• WHAT IS EXPECTED
Word for word, retype the tail of the data below, starting with the line that has "console.log('Init called: '+gdb.get('Initcalled')); // SHOULD" and including the last line.

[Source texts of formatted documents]
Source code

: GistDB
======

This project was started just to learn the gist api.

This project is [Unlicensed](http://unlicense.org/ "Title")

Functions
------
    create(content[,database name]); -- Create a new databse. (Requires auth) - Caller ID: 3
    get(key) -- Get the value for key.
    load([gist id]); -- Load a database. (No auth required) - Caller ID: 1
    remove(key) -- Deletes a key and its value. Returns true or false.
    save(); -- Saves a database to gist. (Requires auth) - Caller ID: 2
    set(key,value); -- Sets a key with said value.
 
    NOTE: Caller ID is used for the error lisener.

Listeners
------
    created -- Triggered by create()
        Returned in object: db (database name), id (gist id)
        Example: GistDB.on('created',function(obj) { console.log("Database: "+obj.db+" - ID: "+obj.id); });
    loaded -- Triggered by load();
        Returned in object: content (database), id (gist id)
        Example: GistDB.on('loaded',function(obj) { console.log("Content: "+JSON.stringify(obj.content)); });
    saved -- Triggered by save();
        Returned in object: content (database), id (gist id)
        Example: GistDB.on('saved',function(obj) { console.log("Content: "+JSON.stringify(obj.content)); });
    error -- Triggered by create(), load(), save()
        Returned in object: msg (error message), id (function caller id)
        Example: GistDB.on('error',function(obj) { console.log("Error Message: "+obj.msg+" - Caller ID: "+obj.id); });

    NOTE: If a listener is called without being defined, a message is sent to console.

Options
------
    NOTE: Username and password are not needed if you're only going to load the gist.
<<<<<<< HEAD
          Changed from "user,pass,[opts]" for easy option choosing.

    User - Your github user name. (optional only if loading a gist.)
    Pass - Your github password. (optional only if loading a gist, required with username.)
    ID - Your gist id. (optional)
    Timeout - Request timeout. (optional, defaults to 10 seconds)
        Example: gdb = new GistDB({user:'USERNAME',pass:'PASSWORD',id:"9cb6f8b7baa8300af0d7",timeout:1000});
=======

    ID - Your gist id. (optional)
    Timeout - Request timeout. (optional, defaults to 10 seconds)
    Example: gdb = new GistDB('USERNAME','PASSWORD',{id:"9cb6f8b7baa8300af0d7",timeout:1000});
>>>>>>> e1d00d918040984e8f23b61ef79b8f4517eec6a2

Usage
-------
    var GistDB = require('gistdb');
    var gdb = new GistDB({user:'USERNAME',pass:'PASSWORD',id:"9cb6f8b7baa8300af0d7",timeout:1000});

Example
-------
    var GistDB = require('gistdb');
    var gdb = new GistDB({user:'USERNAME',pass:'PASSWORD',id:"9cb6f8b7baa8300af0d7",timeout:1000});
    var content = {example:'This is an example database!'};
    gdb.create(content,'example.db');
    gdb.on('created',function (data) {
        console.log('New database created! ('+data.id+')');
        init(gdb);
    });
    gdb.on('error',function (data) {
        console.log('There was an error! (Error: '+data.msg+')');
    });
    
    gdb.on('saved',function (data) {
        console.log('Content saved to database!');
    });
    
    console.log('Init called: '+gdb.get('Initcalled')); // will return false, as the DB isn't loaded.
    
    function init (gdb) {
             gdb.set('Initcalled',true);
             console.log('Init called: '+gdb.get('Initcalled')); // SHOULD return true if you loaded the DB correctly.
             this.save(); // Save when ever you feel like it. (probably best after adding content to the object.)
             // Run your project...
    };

• FINISHED TASK
             console.log('Init called: '+gdb.get('Initcalled')); // SHOULD return true if you loaded the DB correctly.
             this.save(); // Save when ever you feel like it. (probably best after adding content to the object.)
             // Run your project...
    };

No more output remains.